From the Guidelines
Lasix (Furosemide) should be used with caution in patients with impaired renal function.
Key Considerations
- The use of loop diuretics like furosemide in patients with impaired renal function requires careful consideration, as these patients may be more susceptible to the adverse effects of diuretics, including worsening renal function 1.
- The response to diuretics is dependent on renal function, and patients with significant impairment of renal function or perfusion may become unresponsive to high doses of diuretic drugs 1.
- The dose of furosemide should be adjusted according to renal function, and the total dose should remain below certain limits to avoid adverse effects 1.
- Monitoring of renal function is crucial when using diuretics in patients with impaired renal function, and the dose should be adjusted accordingly to avoid worsening renal function 1.
Dosage and Administration
- The recommended initial dose of furosemide is a bolus of 20–40 mg i.v., and the dose may be increased according to renal function and a history of chronic oral diuretic use 1.
- The total furosemide dose should remain below 100 mg in the first 6 hours and 240 mg during the first 24 hours 1.
- Continuous infusion may be considered after the initial starting dose, and the dose should be adjusted to maintain an active diuresis and sustain the loss of weight 1.
Potential Risks and Benefits
- The use of diuretics in patients with impaired renal function may be associated with worsening renal function, and careful monitoring is required to avoid this adverse effect 1.
- However, diuretics are essential for the treatment of fluid retention in patients with heart failure, and the benefits of diuretic therapy may outweigh the risks in patients with impaired renal function 1.
From the FDA Drug Label
In patients at high risk for radiocontrast nephropathy Furosemide tablets can lead to a higher incidence of deterioration in renal function after receiving radiocontrast compared to high-risk patients who received only intravenous hydration prior to receiving radiocontrast. Reversible elevations of BUN may occur and are associated with dehydration, which should be avoided, particularly in patients with renal insufficiency
Furosemide (Lasix) should be used with caution in patients with impaired renal function. The drug label warns that furosemide can lead to a higher incidence of deterioration in renal function, particularly in patients at high risk for radiocontrast nephropathy. Additionally, reversible elevations of BUN may occur, which are associated with dehydration and should be avoided, especially in patients with renal insufficiency 2. It is essential to monitor renal function and adjust the dosage or discontinue the drug if necessary to prevent further renal impairment.
From the Research
Impaired Renal Function and Furosemide Use
- Furosemide, a loop diuretic, is frequently used in patients with acute decompensated heart failure and acute kidney injury, but its use in patients with impaired renal function is uncertain 3, 4.
- Studies have shown that the severity of acute kidney injury has a significant effect on the diuretic response to furosemide, and a good 'urinary response' may be considered as a 'proxy' for having some residual renal function 4.
- In patients with end-stage chronic renal failure, furosemide has been shown to decrease weight gain between dialyses and increase sodium excretion rate, but it has no effect on blood pressure, creatinine clearance, and urinary excretion of potassium and nitrogen 5.

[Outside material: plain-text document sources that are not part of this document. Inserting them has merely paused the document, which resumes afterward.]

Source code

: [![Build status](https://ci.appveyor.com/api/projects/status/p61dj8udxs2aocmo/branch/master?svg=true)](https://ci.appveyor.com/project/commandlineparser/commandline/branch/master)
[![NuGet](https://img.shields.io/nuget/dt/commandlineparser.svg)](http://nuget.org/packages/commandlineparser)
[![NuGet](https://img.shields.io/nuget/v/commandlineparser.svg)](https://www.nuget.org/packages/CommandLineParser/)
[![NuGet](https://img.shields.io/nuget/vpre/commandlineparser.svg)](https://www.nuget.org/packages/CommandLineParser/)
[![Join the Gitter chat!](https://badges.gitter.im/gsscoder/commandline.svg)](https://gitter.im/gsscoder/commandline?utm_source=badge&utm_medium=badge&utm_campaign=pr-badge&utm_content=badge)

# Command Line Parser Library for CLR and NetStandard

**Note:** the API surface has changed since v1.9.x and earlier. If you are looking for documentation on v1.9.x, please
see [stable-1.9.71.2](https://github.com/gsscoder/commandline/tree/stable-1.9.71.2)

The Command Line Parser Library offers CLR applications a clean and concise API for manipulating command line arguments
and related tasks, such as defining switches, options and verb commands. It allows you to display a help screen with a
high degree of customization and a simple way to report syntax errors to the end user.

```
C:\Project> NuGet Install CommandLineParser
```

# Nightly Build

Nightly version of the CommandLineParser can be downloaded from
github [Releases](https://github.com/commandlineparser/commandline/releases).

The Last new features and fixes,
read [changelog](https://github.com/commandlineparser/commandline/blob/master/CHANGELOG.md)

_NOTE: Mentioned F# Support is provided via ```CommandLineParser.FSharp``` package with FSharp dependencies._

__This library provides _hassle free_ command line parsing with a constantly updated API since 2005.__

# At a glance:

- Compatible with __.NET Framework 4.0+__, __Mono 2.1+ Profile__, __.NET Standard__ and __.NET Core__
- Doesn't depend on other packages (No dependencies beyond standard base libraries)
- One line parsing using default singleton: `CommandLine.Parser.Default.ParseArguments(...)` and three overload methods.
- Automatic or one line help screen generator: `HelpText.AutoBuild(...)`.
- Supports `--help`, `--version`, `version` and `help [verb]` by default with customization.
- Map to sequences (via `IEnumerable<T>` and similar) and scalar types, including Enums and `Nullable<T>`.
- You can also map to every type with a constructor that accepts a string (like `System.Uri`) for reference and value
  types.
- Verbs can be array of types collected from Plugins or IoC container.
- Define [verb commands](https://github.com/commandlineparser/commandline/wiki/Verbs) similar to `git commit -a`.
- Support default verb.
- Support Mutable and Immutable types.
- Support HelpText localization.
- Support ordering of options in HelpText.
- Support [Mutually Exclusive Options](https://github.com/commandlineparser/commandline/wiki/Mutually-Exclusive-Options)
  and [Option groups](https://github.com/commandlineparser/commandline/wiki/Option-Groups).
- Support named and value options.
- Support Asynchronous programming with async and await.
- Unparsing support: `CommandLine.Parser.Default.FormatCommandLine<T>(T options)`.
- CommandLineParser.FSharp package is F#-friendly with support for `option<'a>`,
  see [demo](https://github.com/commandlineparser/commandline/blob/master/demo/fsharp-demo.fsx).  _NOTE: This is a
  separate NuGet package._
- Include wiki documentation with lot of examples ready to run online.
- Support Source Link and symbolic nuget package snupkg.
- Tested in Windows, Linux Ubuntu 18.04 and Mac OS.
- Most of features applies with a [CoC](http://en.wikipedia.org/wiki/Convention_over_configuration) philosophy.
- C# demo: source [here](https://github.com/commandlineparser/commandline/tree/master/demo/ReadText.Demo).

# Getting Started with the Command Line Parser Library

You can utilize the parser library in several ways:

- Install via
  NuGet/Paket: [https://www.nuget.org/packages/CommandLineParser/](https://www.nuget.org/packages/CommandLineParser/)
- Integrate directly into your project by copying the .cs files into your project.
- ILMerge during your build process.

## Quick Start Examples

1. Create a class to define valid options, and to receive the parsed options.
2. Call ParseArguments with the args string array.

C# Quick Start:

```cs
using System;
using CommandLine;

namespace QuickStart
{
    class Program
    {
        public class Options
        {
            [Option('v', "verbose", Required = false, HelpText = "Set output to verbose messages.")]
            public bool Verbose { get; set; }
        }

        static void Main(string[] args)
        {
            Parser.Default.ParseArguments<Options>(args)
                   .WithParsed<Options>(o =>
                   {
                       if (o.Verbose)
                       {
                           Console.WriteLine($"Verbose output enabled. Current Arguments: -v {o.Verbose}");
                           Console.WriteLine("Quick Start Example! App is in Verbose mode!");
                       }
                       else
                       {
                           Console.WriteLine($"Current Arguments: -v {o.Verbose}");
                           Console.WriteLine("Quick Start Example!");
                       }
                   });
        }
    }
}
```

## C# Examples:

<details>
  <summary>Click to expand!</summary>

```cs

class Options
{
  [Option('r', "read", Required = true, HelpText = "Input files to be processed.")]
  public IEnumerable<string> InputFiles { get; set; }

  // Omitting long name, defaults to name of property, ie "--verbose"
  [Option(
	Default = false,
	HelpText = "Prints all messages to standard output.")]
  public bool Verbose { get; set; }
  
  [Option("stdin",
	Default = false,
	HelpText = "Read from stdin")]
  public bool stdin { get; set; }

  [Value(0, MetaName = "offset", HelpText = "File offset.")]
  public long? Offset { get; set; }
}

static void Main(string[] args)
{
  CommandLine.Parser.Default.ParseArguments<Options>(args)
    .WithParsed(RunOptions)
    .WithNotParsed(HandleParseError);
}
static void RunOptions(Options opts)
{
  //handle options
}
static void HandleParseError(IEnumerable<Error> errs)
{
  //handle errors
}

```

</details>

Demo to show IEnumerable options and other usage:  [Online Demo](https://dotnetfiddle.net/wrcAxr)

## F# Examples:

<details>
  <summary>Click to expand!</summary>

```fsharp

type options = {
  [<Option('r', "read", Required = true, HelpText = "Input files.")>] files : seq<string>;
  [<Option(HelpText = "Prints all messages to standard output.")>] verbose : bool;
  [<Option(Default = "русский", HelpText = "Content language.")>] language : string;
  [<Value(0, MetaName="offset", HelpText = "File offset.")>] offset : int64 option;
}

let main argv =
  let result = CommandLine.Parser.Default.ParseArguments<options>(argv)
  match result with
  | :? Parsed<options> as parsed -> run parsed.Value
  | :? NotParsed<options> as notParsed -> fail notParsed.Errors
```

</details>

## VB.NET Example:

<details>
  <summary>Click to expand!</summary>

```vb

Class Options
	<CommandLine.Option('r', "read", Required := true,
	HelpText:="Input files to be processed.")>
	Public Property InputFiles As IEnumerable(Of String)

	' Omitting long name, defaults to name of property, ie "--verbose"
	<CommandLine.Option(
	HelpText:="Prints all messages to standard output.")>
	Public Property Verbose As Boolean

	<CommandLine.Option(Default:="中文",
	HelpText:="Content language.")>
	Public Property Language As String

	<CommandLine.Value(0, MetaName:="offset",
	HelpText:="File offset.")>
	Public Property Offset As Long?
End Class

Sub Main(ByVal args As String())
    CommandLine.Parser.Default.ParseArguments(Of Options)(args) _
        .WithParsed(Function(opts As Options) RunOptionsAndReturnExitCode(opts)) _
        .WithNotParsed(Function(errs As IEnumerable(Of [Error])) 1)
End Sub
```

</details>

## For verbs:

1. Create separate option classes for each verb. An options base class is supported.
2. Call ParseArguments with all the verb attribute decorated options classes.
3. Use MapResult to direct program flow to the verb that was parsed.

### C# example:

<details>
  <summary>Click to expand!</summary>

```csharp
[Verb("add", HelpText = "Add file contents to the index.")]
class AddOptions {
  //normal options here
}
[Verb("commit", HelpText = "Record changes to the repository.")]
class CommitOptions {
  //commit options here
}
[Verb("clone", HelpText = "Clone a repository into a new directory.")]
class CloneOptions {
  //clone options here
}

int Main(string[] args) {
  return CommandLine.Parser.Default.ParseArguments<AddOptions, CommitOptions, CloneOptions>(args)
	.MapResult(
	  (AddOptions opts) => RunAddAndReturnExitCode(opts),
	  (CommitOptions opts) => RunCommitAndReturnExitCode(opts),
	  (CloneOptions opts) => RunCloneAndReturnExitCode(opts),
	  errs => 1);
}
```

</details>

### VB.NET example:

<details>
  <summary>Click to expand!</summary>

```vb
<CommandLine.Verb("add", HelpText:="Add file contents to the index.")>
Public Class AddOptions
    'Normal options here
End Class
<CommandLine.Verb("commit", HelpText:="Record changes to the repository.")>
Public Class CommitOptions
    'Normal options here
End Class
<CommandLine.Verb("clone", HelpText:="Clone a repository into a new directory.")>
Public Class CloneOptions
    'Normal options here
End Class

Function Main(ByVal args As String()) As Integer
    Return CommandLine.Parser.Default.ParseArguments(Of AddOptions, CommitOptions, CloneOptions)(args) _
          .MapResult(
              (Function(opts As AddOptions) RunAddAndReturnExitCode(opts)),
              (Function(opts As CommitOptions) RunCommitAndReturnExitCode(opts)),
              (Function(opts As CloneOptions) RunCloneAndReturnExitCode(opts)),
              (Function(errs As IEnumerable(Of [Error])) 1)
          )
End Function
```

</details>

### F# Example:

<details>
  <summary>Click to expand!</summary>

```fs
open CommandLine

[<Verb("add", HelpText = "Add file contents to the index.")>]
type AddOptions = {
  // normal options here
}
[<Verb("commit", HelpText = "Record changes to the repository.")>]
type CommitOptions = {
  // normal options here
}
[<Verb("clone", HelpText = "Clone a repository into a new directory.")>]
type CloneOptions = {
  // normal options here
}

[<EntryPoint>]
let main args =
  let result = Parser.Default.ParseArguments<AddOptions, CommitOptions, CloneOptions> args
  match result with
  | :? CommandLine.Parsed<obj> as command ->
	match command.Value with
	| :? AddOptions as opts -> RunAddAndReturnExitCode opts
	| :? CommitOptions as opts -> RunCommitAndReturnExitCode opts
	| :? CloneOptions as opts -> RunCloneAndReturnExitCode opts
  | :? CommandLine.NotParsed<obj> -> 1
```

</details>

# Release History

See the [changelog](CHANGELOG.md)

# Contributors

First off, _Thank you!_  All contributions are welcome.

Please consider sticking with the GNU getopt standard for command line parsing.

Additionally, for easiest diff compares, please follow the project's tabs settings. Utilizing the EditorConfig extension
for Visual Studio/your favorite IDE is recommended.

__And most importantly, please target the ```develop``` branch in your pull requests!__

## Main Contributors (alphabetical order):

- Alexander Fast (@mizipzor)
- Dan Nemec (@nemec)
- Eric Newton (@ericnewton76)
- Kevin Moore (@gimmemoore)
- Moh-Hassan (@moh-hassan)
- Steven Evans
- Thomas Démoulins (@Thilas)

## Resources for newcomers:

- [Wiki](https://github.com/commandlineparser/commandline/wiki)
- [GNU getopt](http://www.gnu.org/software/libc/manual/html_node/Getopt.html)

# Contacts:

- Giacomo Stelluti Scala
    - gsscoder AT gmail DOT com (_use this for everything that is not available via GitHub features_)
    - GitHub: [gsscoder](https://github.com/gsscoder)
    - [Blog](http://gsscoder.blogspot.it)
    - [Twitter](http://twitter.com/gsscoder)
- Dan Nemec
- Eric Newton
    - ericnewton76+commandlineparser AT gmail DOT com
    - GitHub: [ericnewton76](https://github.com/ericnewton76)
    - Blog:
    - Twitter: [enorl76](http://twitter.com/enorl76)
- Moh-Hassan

Pharmacokinetics and Elimination of Furosemide
- The plasma half-life of furosemide is prolonged in patients with renal failure, and the plasma clearance of furosemide decreases proportionally with decreasing creatinine clearance 6.
- The elimination rate of furosemide metabolites is decreased in patients with renal failure, and the main route of excretion of label is in the feces 6.
- Recent studies suggest that the diuretic response to furosemide is expressed by a steep dose-response curve positively correlated with renal function, but pharmacodynamic limitations occur when creatinine clearance is <20 ml/min or urine output is <500 ml/12 h 7.
Clinical Implications
- The use of furosemide in patients with impaired renal function should be cautious, as it may not be effective in reducing mortality or improving renal function 3, 4.
- The diuretic response to furosemide may be used as a functional marker of acute kidney injury in ICU patients, and a continuous infusion of furosemide may be superior to a bolus dose in achieving a diuretic response 7.
- However, validation studies are still needed to support the use of continuous infusion as a stress test to assess glomerular and tubular functions 7.